====== EXCERPTED RECORDS

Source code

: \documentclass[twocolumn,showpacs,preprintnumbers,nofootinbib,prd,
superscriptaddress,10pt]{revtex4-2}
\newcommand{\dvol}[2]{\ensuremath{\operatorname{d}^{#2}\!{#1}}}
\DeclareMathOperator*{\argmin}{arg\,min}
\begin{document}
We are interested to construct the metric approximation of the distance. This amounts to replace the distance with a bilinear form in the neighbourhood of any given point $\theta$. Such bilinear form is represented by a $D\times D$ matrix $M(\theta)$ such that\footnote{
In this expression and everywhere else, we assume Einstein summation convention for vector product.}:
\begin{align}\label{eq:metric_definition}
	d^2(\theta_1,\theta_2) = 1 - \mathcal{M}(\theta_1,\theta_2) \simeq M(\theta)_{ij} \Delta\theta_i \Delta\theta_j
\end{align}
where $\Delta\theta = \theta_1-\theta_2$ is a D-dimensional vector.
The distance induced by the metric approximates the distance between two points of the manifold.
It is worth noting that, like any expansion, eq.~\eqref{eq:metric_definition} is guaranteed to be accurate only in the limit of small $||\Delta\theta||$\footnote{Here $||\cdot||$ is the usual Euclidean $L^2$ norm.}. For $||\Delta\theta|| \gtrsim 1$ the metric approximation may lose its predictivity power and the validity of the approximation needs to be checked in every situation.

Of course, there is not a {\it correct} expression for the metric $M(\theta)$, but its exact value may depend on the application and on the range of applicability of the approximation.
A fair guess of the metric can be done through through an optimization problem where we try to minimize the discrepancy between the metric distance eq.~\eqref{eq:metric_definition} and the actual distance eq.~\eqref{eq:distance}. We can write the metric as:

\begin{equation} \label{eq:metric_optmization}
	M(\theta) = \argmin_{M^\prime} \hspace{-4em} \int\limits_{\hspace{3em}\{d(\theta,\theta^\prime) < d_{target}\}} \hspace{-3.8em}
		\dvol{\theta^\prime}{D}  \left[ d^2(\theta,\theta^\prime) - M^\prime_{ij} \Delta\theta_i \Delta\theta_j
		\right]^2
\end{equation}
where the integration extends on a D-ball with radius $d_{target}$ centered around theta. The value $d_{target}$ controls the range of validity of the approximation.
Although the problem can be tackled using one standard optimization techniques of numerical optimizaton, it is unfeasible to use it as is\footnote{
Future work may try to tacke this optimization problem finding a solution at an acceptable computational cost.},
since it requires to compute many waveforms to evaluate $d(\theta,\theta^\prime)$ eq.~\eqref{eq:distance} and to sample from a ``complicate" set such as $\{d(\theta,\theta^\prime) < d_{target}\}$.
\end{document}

============

Could you copy out every record above exactly as it appears?

OUTPUT FOR THIS TASK >>
Source code

: \documentclass[twocolumn,showpacs,preprintnumbers,nofootinbib,prd,
superscriptaddress,10pt]{revtex4-2}
\newcommand{\dvol}[2]{\ensuremath{\operatorname{d}^{#2}\!{#1}}}
\DeclareMathOperator*{\argmin}{arg\,min}
\begin{document}
We are interested to construct the metric approximation of the distance. This amounts to replace the distance with a bilinear form in the neighbourhood of any given point $\theta$. Such bilinear form is represented by a $D\times D$ matrix $M(\theta)$ such that\footnote{
In this expression and everywhere else, we assume Einstein summation convention for vector product.}:
\begin{align}\label{eq:metric_definition}
	d^2(\theta_1,\theta_2) = 1 - \mathcal{M}(\theta_1,\theta_2) \simeq M(\theta)_{ij} \Delta\theta_i \Delta\theta_j
\end{align}
where $\Delta\theta = \theta_1-\theta_2$ is a D-dimensional vector.
The distance induced by the metric approximates the distance between two points of the manifold.
It is worth noting that, like any expansion, eq.~\eqref{eq:metric_definition} is guaranteed to be accurate only in the limit of small $||\Delta\theta||$\footnote{Here $||\cdot||$ is the usual Euclidean $L^2$ norm.}. For $||\Delta\theta|| \gtrsim 1$ the metric approximation may lose its predictivity power and the validity of the approximation needs to be checked in every situation.

Of course, there is not a {\it correct} expression for the metric $M(\theta)$, but its exact value may depend on the application and on the range of applicability of the approximation.
A fair guess of the metric can be done through through an optimization problem where we try to minimize the discrepancy between the metric distance eq.~\eqref{eq:metric_definition} and the actual distance eq.~\eqref{eq:distance}. We can write the metric as:

\begin{equation} \label{eq:metric_optmization}
	M(\theta) = \argmin_{M^\prime} \hspace{-4em} \int\limits_{\hspace{3em}\{d(\theta,\theta^\prime) < d_{target}\}} \hspace{-3.8em}
		\dvol{\theta^\prime}{D}  \left[ d^2(\theta,\theta^\prime) - M^\prime_{ij} \Delta\theta_i \Delta\theta_j
		\right]^2
\end{equation}
where the integration extends on a D-ball with radius $d_{target}$ centered around theta. The value $d_{target}$ controls the range of validity of the approximation.
Although the problem can be tackled using one standard optimization techniques of numerical optimizaton, it is unfeasible to use it as is\footnote{
Future work may try to tacke this optimization problem finding a solution at an acceptable computational cost.},
since it requires to compute many waveforms to evaluate $d(\theta,\theta^\prime)$ eq.~\eqref{eq:distance} and to sample from a ``complicate" set such as $\{d(\theta,\theta^\prime) < d_{target}\}$.
\end{document}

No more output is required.